Word for word, restate each of the entries below, and drop every picture.

Top of GIVEN DATA

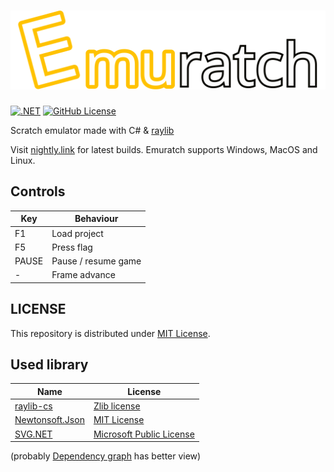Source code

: ﻿# ![Emuratch](Images/Logo.svg)

[![.NET](https://github.com/hayattgd/Emuratch/actions/workflows/dotnet.yml/badge.svg?branch=stable)](https://github.com/hayattgd/Emuratch/actions/workflows/dotnet.yml)
[![GitHub License](https://img.shields.io/github/license/hayattgd/Emuratch)](https://github.com/hayattgd/Emuratch/blob/stable/LICENSE)

Scratch emulator made with C# & [raylib](https://www.raylib.com/)

Visit [nightly.link](https://nightly.link/hayattgd/Emuratch/workflows/dotnet/dev) for latest builds.
Emuratch supports Windows, MacOS and Linux.

## Controls

| Key   | Behaviour           |
|-------|---------------------|
| F1    | Load project        |
| F5    | Press flag          |
| PAUSE | Pause / resume game |
| -     | Frame advance       |

## LICENSE

This repository is distributed under [MIT License](./LICENSE).

## Used library

| Name                                                | License                                                                            |
|-----------------------------------------------------|------------------------------------------------------------------------------------|
| [raylib-cs](https://github.com/ChrisDill/Raylib-cs) | [Zlib license](https://github.com/chrisdill/raylib-cs/blob/master/LICENSE)         |
| [Newtonsoft.Json](https://www.newtonsoft.com/json)  | [MIT License](https://github.com/JamesNK/Newtonsoft.Json/blob/master/LICENSE.md)   |
| [SVG.NET](https://github.com/svg-net/SVG)           | [Microsoft Public License](https://github.com/svg-net/SVG/blob/master/license.txt) |

(probably [Dependency graph](https://github.com/hayattgd/Emuratch/network/dependencies) has better view)
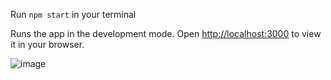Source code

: 
 Run `npm start` in your terminal

Runs the app in the development mode.
Open [http://localhost:3000](http://localhost:3000) to view it in your browser.

![image](https://github.com/Sonu208/Mi-Store-Clone/assets/99793746/9ebfd629-11d3-40d9-906a-f7c3977e3473)

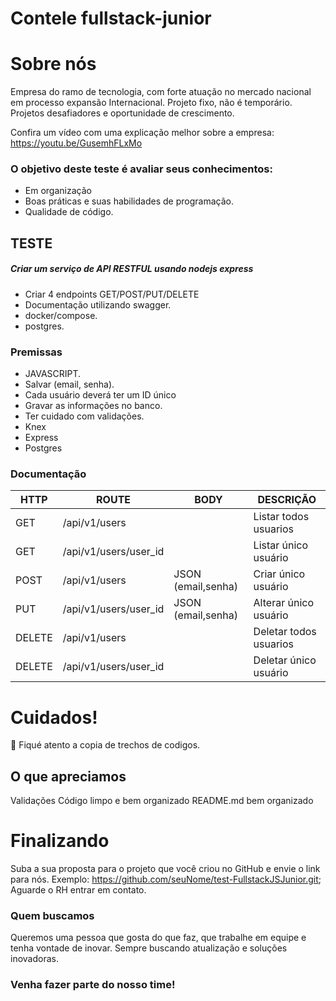 # Contele fullstack-junior
# Sobre nós
Empresa do ramo de tecnologia, com forte atuação no mercado nacional em processo expansão Internacional. Projeto fixo, não é temporário. Projetos desafiadores e oportunidade de crescimento.

Confira um vídeo com uma explicação melhor sobre a empresa: https://youtu.be/GusemhFLxMo

### O objetivo deste teste é avaliar seus conhecimentos: 
- Em organização
- Boas práticas e suas habilidades de programação.
- Qualidade de código.

## TESTE
##### Criar um serviço de API RESTFUL usando nodejs express
- Criar 4 endpoints GET/POST/PUT/DELETE
- Documentação utilizando swagger.
- docker/compose.
- postgres.

### Premissas
- JAVASCRIPT.
- Salvar (email, senha).
- Cada usuário deverá ter um ID único
- Gravar as informações no banco.
- Ter cuidado com validações.
- Knex
- Express
- Postgres

### Documentação
HTTP | ROUTE | BODY | DESCRIÇÃO |
| --- | ------ | ------ |  ------ |
| GET | /api/v1/users |  | Listar todos usuarios
| GET | /api/v1/users/user_id | | Listar único usuário
| POST | /api/v1/users | JSON (email,senha) | Criar único usuário
| PUT | /api/v1/users/user_id | JSON (email,senha) | Alterar único usuário
| DELETE | /api/v1/users | | Deletar todos usuarios
| DELETE | /api/v1/users/user_id | | Deletar único usuário

# Cuidados!
🔴 Fiqué atento a copia de trechos de codigos.

## O que apreciamos
Validações
Código limpo e bem organizado
README.md bem organizado

# Finalizando
Suba a sua proposta para o projeto que você criou no GitHub e envie o link para nós. 
Exemplo: https://github.com/seuNome/test-FullstackJSJunior.git;
Aguarde o RH entrar em contato.

### Quem buscamos
Queremos uma pessoa que gosta do que faz, que trabalhe em equipe e tenha vontade de inovar. Sempre buscando atualização e soluções inovadoras.

### Venha fazer parte do nosso time!

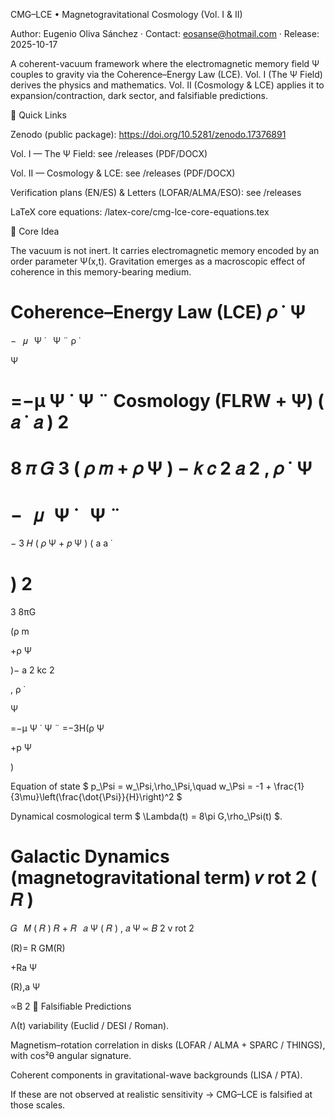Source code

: CMG–LCE • Magnetogravitational Cosmology (Vol. I & II)

Author: Eugenio Oliva Sánchez · Contact: eosanse@hotmail.com
 · Release: 2025-10-17

A coherent-vacuum framework where the electromagnetic memory field Ψ couples to gravity via the Coherence–Energy Law (LCE).
Vol. I (The Ψ Field) derives the physics and mathematics. Vol. II (Cosmology & LCE) applies it to expansion/contraction, dark sector, and falsifiable predictions.

🔗 Quick Links

Zenodo (public package): https://doi.org/10.5281/zenodo.17376891

Vol. I — The Ψ Field: see /releases (PDF/DOCX)

Vol. II — Cosmology & LCE: see /releases (PDF/DOCX)

Verification plans (EN/ES) & Letters (LOFAR/ALMA/ESO): see /releases

LaTeX core equations: /latex-core/cmg-lce-core-equations.tex

🧠 Core Idea

The vacuum is not inert. It carries electromagnetic memory encoded by an order parameter Ψ(x,t).
Gravitation emerges as a macroscopic effect of coherence in this memory-bearing medium.

Coherence–Energy Law (LCE)
𝜌
˙
Ψ
=
−
 
𝜇
 
Ψ
˙
 
Ψ
¨
ρ
˙
	​

Ψ
	​

=−μ
Ψ
˙
Ψ
¨
Cosmology (FLRW + Ψ)
(
𝑎
˙
𝑎
)
2
=
8
𝜋
𝐺
3
(
𝜌
𝑚
+
𝜌
Ψ
)
−
𝑘
𝑐
2
𝑎
2
,
𝜌
˙
Ψ
=
−
 
𝜇
 
Ψ
˙
 
Ψ
¨
=
−
3
𝐻
(
𝜌
Ψ
+
𝑝
Ψ
)
(
a
a
˙
	​

)
2
=
3
8πG
	​

(ρ
m
	​

+ρ
Ψ
	​

)−
a
2
kc
2
	​

,
ρ
˙
	​

Ψ
	​

=−μ
Ψ
˙
Ψ
¨
=−3H(ρ
Ψ
	​

+p
Ψ
	​

)

Equation of state
$
p_\Psi = w_\Psi,\rho_\Psi,\quad
w_\Psi = -1 + \frac{1}{3\mu}\left(\frac{\dot{\Psi}}{H}\right)^2
$

Dynamical cosmological term
$
\Lambda(t) = 8\pi G,\rho_\Psi(t)
$.

Galactic Dynamics (magnetogravitational term)
𝑣
rot
2
(
𝑅
)
=
𝐺
 
𝑀
(
𝑅
)
𝑅
+
𝑅
 
𝑎
Ψ
(
𝑅
)
,
𝑎
Ψ
∝
𝐵
2
v
rot
2
	​

(R)=
R
GM(R)
	​

+Ra
Ψ
	​

(R),a
Ψ
	​

∝B
2
🔬 Falsifiable Predictions

Λ(t) variability (Euclid / DESI / Roman).

Magnetism–rotation correlation in disks (LOFAR / ALMA + SPARC / THINGS), with cos²θ angular signature.

Coherent components in gravitational-wave backgrounds (LISA / PTA).

If these are not observed at realistic sensitivity → CMG–LCE is falsified at those scales.
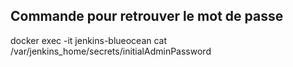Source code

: ## Commande pour retrouver le mot de passe

docker exec -it jenkins-blueocean cat /var/jenkins_home/secrets/initialAdminPassword

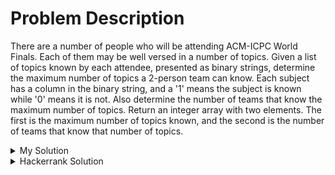 # Problem Description
There are a number of people who will be attending ACM-ICPC World Finals. Each of them may be well versed in a number of topics. Given a list of topics known by each attendee, presented as binary strings, determine the maximum number of topics a 2-person team can know. Each subject has a column in the binary string, and a '1' means the subject is known while '0' means it is not. Also determine the number of teams that know the maximum number of topics. Return an integer array with two elements. The first is the maximum number of topics known, and the second is the number of teams that know that number of topics.

<details>
<summary>My Solution</summary>

</details>

<details>
<summary>Hackerrank Solution</summary>
</details>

Bottom of GIVEN DATA

> **TASK RESPONSE**
Source code

: ﻿# ![Emuratch](Images/Logo.svg)

[![.NET](https://github.com/hayattgd/Emuratch/actions/workflows/dotnet.yml/badge.svg?branch=stable)](https://github.com/hayattgd/Emuratch/actions/workflows/dotnet.yml)
[![GitHub License](https://img.shields.io/github/license/hayattgd/Emuratch)](https://github.com/hayattgd/Emuratch/blob/stable/LICENSE)

Scratch emulator made with C# & [raylib](https://www.raylib.com/)

Visit [nightly.link](https://nightly.link/hayattgd/Emuratch/workflows/dotnet/dev) for latest builds.
Emuratch supports Windows, MacOS and Linux.

## Controls

| Key   | Behaviour           |
|-------|---------------------|
| F1    | Load project        |
| F5    | Press flag          |
| PAUSE | Pause / resume game |
| -     | Frame advance       |

## LICENSE

This repository is distributed under [MIT License](./LICENSE).

## Used library

| Name                                                | License                                                                            |
|-----------------------------------------------------|------------------------------------------------------------------------------------|
| [raylib-cs](https://github.com/ChrisDill/Raylib-cs) | [Zlib license](https://github.com/chrisdill/raylib-cs/blob/master/LICENSE)         |
| [Newtonsoft.Json](https://www.newtonsoft.com/json)  | [MIT License](https://github.com/JamesNK/Newtonsoft.Json/blob/master/LICENSE.md)   |
| [SVG.NET](https://github.com/svg-net/SVG)           | [Microsoft Public License](https://github.com/svg-net/SVG/blob/master/license.txt) |

(probably [Dependency graph](https://github.com/hayattgd/Emuratch/network/dependencies) has better view)
Source code

: 
 Run `npm start` in your terminal

Runs the app in the development mode.
Open [http://localhost:3000](http://localhost:3000) to view it in your browser.

![image](https://github.com/Sonu208/Mi-Store-Clone/assets/99793746/9ebfd629-11d3-40d9-906a-f7c3977e3473)

 # Contele fullstack-junior
# Sobre nós
Empresa do ramo de tecnologia, com forte atuação no mercado nacional em processo expansão Internacional. Projeto fixo, não é temporário. Projetos desafiadores e oportunidade de crescimento.

Confira um vídeo com uma explicação melhor sobre a empresa: https://youtu.be/GusemhFLxMo

### O objetivo deste teste é avaliar seus conhecimentos: 
- Em organização
- Boas práticas e suas habilidades de programação.
- Qualidade de código.

## TESTE
##### Criar um serviço de API RESTFUL usando nodejs express
- Criar 4 endpoints GET/POST/PUT/DELETE
- Documentação utilizando swagger.
- docker/compose.
- postgres.

### Premissas
- JAVASCRIPT.
- Salvar (email, senha).
- Cada usuário deverá ter um ID único
- Gravar as informações no banco.
- Ter cuidado com validações.
- Knex
- Express
- Postgres

### Documentação
HTTP | ROUTE | BODY | DESCRIÇÃO |
| --- | ------ | ------ |  ------ |
| GET | /api/v1/users |  | Listar todos usuarios
| GET | /api/v1/users/user_id | | Listar único usuário
| POST | /api/v1/users | JSON (email,senha) | Criar único usuário
| PUT | /api/v1/users/user_id | JSON (email,senha) | Alterar único usuário
| DELETE | /api/v1/users | | Deletar todos usuarios
| DELETE | /api/v1/users/user_id | | Deletar único usuário

# Cuidados!
🔴 Fiqué atento a copia de trechos de codigos.

## O que apreciamos
Validações
Código limpo e bem organizado
README.md bem organizado

# Finalizando
Suba a sua proposta para o projeto que você criou no GitHub e envie o link para nós. 
Exemplo: https://github.com/seuNome/test-FullstackJSJunior.git;
Aguarde o RH entrar em contato.

### Quem buscamos
Queremos uma pessoa que gosta do que faz, que trabalhe em equipe e tenha vontade de inovar. Sempre buscando atualização e soluções inovadoras.

### Venha fazer parte do nosso time!

Source code

: CMG–LCE • Magnetogravitational Cosmology (Vol. I & II)

Author: Eugenio Oliva Sánchez · Contact: eosanse@hotmail.com
 · Release: 2025-10-17

A coherent-vacuum framework where the electromagnetic memory field Ψ couples to gravity via the Coherence–Energy Law (LCE).
Vol. I (The Ψ Field) derives the physics and mathematics. Vol. II (Cosmology & LCE) applies it to expansion/contraction, dark sector, and falsifiable predictions.

🔗 Quick Links

Zenodo (public package): https://doi.org/10.5281/zenodo.17376891

Vol. I — The Ψ Field: see /releases (PDF/DOCX)

Vol. II — Cosmology & LCE: see /releases (PDF/DOCX)

Verification plans (EN/ES) & Letters (LOFAR/ALMA/ESO): see /releases

LaTeX core equations: /latex-core/cmg-lce-core-equations.tex

🧠 Core Idea

The vacuum is not inert. It carries electromagnetic memory encoded by an order parameter Ψ(x,t).
Gravitation emerges as a macroscopic effect of coherence in this memory-bearing medium.

Coherence–Energy Law (LCE)
𝜌
˙
Ψ
=
−
 
𝜇
 
Ψ
˙
 
Ψ
¨
ρ
˙
	​

Ψ
	​

=−μ
Ψ
˙
Ψ
¨
Cosmology (FLRW + Ψ)
(
𝑎
˙
𝑎
)
2
=
8
𝜋
𝐺
3
(
𝜌
𝑚
+
𝜌
Ψ
)
−
𝑘
𝑐
2
𝑎
2
,
𝜌
˙
Ψ
=
−
 
𝜇
 
Ψ
˙
 
Ψ
¨
=
−
3
𝐻
(
𝜌
Ψ
+
𝑝
Ψ
)
(
a
a
˙
	​

)
2
=
3
8πG
	​

(ρ
m
	​

+ρ
Ψ
	​

)−
a
2
kc
2
	​

,
ρ
˙
	​

Ψ
	​

=−μ
Ψ
˙
Ψ
¨
=−3H(ρ
Ψ
	​

+p
Ψ
	​

)

Equation of state
$
p_\Psi = w_\Psi,\rho_\Psi,\quad
w_\Psi = -1 + \frac{1}{3\mu}\left(\frac{\dot{\Psi}}{H}\right)^2
$

Dynamical cosmological term
$
\Lambda(t) = 8\pi G,\rho_\Psi(t)
$.

Galactic Dynamics (magnetogravitational term)
𝑣
rot
2
(
𝑅
)
=
𝐺
 
𝑀
(
𝑅
)
𝑅
+
𝑅
 
𝑎
Ψ
(
𝑅
)
,
𝑎
Ψ
∝
𝐵
2
v
rot
2
	​

(R)=
R
GM(R)
	​

+Ra
Ψ
	​

(R),a
Ψ
	​

∝B
2
🔬 Falsifiable Predictions

Λ(t) variability (Euclid / DESI / Roman).

Magnetism–rotation correlation in disks (LOFAR / ALMA + SPARC / THINGS), with cos²θ angular signature.

Coherent components in gravitational-wave backgrounds (LISA / PTA).

If these are not observed at realistic sensitivity → CMG–LCE is falsified at those scales.
Source code

: ## Commande pour retrouver le mot de passe

docker exec -it jenkins-blueocean cat /var/jenkins_home/secrets/initialAdminPassword

 # Problem Description
There are a number of people who will be attending ACM-ICPC World Finals. Each of them may be well versed in a number of topics. Given a list of topics known by each attendee, presented as binary strings, determine the maximum number of topics a 2-person team can know. Each subject has a column in the binary string, and a '1' means the subject is known while '0' means it is not. Also determine the number of teams that know the maximum number of topics. Return an integer array with two elements. The first is the maximum number of topics known, and the second is the number of teams that know that number of topics.

<details>
<summary>My Solution</summary>

</details>

<details>
<summary>Hackerrank Solution</summary>
</details>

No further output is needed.